Dixon emerged as an artist in his own right in the ’70s and ’80s, culminating in ’88 and ’89 with the Grammy-winning solo album Hidden Charms [Bug], the monumental box set Willie Dixon: The Chess Box, and his autobiography, I Am the Blues: The Willie Dixon Story [Da Capo], written in collaboration with Don Snowden. Dixon also established the Blues Heaven Foundation (www.bluesheaven.com) to help blues artists and their heirs recover money due for their songs and recordings. In poor health in his later years, Dixon died in his sleep in Burbank, California, on January 29, 1992.

Sweet Willie


Muddy Waters’s 1955 recording “Sugar Sweet” shows Dixon’s freewheeling approach to a typical jump-blues feel. In Ex. 1a he nudges the verse groove by resting for a half-beat before laying into the E’s on the “and” of four. Under the IV chord Dixon pedals tonic riffs and increases his rhythmic motion through the IV–I cadence while continuing to vary his signature 1–6–5–6–1 lick (Ex. 1b). He then energizes the V chord with a triadic line whose ghosted downbeats create a reggae-like syncopation (Ex. 1c). Dixon kicks the hard-driving instrumental section with repeated roots (Ex. 1d), and he lifts the final verse by moving into a higher register and bringing back the accented E’s (Ex. 1e).

In his decade-plus stint with the American Folk Blues Festival, Dixon played with such star performers as Muddy Waters, Otis Spann, Howlin’ Wolf, T-Bone Walker, Sugar Pie DeSanto, and Victoria Spivey.

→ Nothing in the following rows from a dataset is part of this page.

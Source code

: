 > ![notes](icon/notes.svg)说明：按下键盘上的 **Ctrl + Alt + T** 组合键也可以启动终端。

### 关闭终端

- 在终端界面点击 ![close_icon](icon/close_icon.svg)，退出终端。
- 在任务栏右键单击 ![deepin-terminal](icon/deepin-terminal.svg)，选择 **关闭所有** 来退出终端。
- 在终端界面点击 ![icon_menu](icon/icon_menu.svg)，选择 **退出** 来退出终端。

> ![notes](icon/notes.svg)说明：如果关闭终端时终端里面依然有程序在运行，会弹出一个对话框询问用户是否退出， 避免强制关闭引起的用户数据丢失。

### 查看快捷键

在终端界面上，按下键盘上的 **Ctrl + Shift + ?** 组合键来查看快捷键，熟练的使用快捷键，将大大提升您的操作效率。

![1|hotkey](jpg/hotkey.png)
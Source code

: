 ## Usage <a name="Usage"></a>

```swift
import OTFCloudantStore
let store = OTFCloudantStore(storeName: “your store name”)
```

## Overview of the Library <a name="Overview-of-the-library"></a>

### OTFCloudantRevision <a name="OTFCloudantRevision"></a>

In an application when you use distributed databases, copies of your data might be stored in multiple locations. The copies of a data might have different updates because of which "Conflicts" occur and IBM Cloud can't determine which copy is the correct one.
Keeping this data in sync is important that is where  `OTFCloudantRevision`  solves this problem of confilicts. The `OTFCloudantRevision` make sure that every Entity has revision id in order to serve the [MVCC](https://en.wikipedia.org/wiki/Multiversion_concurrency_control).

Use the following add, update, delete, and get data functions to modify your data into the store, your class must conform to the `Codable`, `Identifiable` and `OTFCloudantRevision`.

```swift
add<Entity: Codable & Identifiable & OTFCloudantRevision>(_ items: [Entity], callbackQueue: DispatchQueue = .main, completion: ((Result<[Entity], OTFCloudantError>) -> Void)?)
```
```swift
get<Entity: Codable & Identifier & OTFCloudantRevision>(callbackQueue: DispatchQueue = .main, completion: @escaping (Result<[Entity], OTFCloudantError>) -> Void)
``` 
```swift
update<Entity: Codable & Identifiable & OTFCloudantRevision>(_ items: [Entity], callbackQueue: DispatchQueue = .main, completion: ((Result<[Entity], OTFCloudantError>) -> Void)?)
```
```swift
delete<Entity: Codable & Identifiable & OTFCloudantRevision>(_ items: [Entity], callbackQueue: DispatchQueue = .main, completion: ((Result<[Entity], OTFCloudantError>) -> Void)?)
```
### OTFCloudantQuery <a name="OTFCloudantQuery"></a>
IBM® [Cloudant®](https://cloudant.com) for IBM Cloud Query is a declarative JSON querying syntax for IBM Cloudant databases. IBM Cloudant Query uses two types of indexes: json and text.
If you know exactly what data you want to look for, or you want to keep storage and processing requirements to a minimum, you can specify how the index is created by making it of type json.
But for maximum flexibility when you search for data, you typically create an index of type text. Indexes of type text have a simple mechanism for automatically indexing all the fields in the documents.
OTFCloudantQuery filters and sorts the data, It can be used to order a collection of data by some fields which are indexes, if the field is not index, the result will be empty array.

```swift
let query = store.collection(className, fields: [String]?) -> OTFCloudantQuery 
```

Ex. 2 shows Dixon’s solo from a ’63 Spivey set. Well capable of showy licks, Dixon opts for a simpler, more expressive approach, with slides and accents that create a “talking bass” feeling. (The lengths of the slide markings in the example approximate how much string to use—short, medium, or long.) The fall-offs on beat three of bars 2 and 10 are knife-stroke quick, while bar 5’s slide-ups have a laid-back, questioning quality. The slides to C in bars 1, 7, and 8 get maximum grease. To complete your Dixon homage, keep a relaxed but solid groove, and play every note with conviction.